All of lore.kernel.org
 help / color / mirror / Atom feed
From: Andrea Arcangeli <aarcange@redhat.com>
To: Mel Gorman <mel@csn.ul.ie>
Cc: Andrew Morton <akpm@linux-foundation.org>,
	Linux-MM <linux-mm@kvack.org>,
	LKML <linux-kernel@vger.kernel.org>,
	Minchan Kim <minchan.kim@gmail.com>,
	KAMEZAWA Hiroyuki <kamezawa.hiroyu@jp.fujitsu.com>,
	Christoph Lameter <cl@linux.com>, Rik van Riel <riel@redhat.com>
Subject: Re: [PATCH 2/2] mm,migration: Avoid race between shift_arg_pages() and rmap_walk() during migration by not migrating temporary stacks
Date: Tue, 4 May 2010 14:56:06 +0200	[thread overview]
Message-ID: <20100504125606.GK19891@random.random> (raw)
In-Reply-To: <20100504103213.GB20979@csn.ul.ie>

On Tue, May 04, 2010 at 11:32:13AM +0100, Mel Gorman wrote:
> Unfortunately, the same bug triggers after about 18 minutes. The objective of
> your fix is very simple - have a VMA covering the new range so that rmap can
> find it. However, no lock is held during move_page_tables() because of the
> need to call the page allocator. Due to the lack of locking, is it possible
> that something like the following is happening?
> 
> Exec Process				Migration Process
> begin move_page_tables
> 					begin rmap walk
> 					take anon_vma locks
> 					find new location of pte (do nothing)
> copy migration pte to new location
> #### Bad PTE now in place
> 					find old location of pte
> 					remove old migration pte
> 					release anon_vma locks
> remove temporary VMA
> some time later, bug on migration pte
> 
> Even with the care taken, a migration PTE got copied and then left behind. What
> I haven't confirmed at this point is if the ordering of the walk in "migration
> process" is correct in the above scenario. The order is important for
> the race as described to happen.

Ok so this seems the ordering dependency on the anon_vma list that
strikes again, I didn't realize the ordering would matter here, but it
does as shown above, great catch! The destination vma of the
move_page_tables has to be at the tail of the anon_vma list like the
child vma have to be at the end to avoid the equivalent race in
fork. This has to be a requirement for mremap too. We just want to
enforce the same invariants that mremap already enforces, to avoid
adding new special cases to the VM.

== for new anon-vma code ==
Subject: fix race between shift_arg_pages and rmap_walk

From: Andrea Arcangeli <aarcange@redhat.com>

migrate.c requires rmap to be able to find all ptes mapping a page at
all times, otherwise the migration entry can be instantiated, but it
can't be removed if the second rmap_walk fails to find the page.

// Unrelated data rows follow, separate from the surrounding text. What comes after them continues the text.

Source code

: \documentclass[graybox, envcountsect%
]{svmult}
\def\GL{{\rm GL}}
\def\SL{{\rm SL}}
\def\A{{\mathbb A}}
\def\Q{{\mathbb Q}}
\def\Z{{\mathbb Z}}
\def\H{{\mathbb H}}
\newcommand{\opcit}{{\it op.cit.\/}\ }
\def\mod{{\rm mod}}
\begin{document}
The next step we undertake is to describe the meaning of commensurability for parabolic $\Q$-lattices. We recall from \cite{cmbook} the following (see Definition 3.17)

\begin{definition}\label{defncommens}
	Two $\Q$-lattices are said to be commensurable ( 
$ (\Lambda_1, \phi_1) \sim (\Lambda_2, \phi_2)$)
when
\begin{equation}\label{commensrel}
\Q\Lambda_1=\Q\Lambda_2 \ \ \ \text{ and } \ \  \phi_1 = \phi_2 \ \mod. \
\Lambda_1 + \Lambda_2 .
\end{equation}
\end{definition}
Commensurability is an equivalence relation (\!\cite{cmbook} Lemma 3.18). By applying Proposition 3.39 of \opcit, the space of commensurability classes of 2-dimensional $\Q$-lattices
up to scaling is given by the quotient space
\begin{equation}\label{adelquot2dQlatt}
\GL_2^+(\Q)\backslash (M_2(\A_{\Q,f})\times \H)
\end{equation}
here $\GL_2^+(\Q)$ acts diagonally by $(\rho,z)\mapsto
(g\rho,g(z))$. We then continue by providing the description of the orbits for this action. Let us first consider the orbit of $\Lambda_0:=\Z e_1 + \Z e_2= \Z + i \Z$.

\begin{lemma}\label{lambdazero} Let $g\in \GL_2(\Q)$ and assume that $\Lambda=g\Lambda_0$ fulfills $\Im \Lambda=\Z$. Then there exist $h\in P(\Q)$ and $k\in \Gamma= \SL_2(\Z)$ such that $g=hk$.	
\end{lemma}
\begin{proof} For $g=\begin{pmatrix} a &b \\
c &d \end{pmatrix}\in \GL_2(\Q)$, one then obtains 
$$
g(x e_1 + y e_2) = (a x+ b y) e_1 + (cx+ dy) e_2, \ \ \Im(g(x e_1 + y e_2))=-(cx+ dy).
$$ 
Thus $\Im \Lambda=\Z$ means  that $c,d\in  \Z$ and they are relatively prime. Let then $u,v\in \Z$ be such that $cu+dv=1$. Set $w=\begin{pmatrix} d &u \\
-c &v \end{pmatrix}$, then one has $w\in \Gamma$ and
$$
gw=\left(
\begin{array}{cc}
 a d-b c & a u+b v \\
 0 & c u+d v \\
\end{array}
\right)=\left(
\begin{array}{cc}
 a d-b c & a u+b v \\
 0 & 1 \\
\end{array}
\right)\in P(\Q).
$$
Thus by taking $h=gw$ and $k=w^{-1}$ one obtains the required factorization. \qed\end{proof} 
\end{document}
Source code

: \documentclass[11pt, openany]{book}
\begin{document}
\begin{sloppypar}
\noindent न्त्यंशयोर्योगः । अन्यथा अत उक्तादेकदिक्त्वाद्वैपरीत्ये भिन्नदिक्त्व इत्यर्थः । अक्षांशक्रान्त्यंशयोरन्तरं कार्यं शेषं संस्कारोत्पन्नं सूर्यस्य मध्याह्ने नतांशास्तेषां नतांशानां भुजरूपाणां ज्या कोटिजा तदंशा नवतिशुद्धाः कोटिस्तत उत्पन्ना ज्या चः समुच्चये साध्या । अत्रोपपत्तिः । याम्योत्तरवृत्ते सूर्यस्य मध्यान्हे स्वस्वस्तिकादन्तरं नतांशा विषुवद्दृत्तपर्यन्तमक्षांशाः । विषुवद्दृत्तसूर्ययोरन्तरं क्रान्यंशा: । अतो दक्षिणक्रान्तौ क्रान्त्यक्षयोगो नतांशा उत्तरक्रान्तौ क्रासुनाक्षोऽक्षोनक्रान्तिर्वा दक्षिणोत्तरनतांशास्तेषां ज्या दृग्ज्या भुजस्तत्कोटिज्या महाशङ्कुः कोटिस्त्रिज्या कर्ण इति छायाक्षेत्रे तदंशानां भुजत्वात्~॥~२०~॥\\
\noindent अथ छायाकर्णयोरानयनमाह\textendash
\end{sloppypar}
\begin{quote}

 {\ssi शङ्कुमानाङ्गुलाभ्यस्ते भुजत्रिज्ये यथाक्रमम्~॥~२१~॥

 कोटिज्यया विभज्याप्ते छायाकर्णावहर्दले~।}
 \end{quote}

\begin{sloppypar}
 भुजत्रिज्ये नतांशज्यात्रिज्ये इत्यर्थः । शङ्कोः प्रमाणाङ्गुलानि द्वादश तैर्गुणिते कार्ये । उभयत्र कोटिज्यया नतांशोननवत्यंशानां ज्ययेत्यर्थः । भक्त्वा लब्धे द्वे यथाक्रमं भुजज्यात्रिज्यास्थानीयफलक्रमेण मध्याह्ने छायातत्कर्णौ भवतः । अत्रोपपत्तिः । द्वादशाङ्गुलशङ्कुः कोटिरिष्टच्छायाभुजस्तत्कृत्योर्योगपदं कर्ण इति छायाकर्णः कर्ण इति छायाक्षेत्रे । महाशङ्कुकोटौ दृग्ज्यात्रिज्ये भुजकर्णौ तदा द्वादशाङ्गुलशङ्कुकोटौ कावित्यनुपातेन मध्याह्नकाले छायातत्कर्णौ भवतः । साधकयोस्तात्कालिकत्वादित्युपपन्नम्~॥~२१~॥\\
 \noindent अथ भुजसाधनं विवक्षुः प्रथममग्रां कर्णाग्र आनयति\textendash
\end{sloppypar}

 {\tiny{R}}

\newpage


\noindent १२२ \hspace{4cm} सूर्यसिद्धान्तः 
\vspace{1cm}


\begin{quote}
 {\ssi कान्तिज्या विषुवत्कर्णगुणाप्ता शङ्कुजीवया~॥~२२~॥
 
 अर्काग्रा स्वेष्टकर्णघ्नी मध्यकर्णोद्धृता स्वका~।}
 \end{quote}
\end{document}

And split_huge_page() will have the same requirements as migrate.c
already has.

Signed-off-by: Andrea Arcangeli <aarcange@redhat.com>
---

diff --git a/fs/exec.c b/fs/exec.c
--- a/fs/exec.c
+++ b/fs/exec.c
@@ -55,6 +55,7 @@
 #include <linux/fsnotify.h>
 #include <linux/fs_struct.h>
 #include <linux/pipe_fs_i.h>
+#include <linux/rmap.h>
 
 #include <asm/uaccess.h>
 #include <asm/mmu_context.h>
@@ -503,7 +504,9 @@ static int shift_arg_pages(struct vm_are
 	unsigned long length = old_end - old_start;
 	unsigned long new_start = old_start - shift;
 	unsigned long new_end = old_end - shift;
+	unsigned long moved_length;
 	struct mmu_gather *tlb;
+	struct vm_area_struct *tmp_vma;
 
 	BUG_ON(new_start > new_end);
 
@@ -515,17 +518,43 @@ static int shift_arg_pages(struct vm_are
 		return -EFAULT;
 
 	/*
+	 * We need to create a fake temporary vma and index it in the
+	 * anon_vma list in order to allow the pages to be reachable
+	 * at all times by the rmap walk for migrate, while
+	 * move_page_tables() is running.
+	 */
+	tmp_vma = kmem_cache_alloc(vm_area_cachep, GFP_KERNEL);
+	if (!tmp_vma)
+		return -ENOMEM;
+	*tmp_vma = *vma;
+	INIT_LIST_HEAD(&tmp_vma->anon_vma_chain);
+	/*
 	 * cover the whole range: [new_start, old_end)
 	 */
-	if (vma_adjust(vma, new_start, old_end, vma->vm_pgoff, NULL))
+	tmp_vma->vm_start = new_start;
+	/*
+	 * The tmp_vma destination of the copy (with the new vm_start)
+	 * has to be at the end of the anon_vma list for the rmap_walk
+	 * to find the moved pages at all times.
+	 */
+	if (unlikely(anon_vma_clone(tmp_vma, vma))) {
+		kmem_cache_free(vm_area_cachep, tmp_vma);
 		return -ENOMEM;
+	}
 
 	/*
 	 * move the page tables downwards, on failure we rely on
 	 * process cleanup to remove whatever mess we made.
 	 */
-	if (length != move_page_tables(vma, old_start,
-				       vma, new_start, length))
+	moved_length = move_page_tables(vma, old_start,
+					vma, new_start, length);
+
+	vma->vm_start = new_start;
+	/* rmap walk will already find all pages using the new_start */
+	unlink_anon_vmas(tmp_vma);
+	kmem_cache_free(vm_area_cachep, tmp_vma);
+
+	if (length != moved_length) 
 		return -ENOMEM;
 
 	lru_add_drain();
@@ -551,7 +580,7 @@ static int shift_arg_pages(struct vm_are
 	/*
 	 * Shrink the vma to just the new range.  Always succeeds.
 	 */
-	vma_adjust(vma, new_start, new_end, vma->vm_pgoff, NULL);
+	vma->vm_end = new_end;
 
 	return 0;
 }


== for old anon-vma code ==
Subject: fix race between shift_arg_pages and rmap_walk

From: Andrea Arcangeli <aarcange@redhat.com>

migrate.c requires rmap to be able to find all ptes mapping a page at
all times, otherwise the migration entry can be instantiated, but it
can't be removed if the second rmap_walk fails to find the page.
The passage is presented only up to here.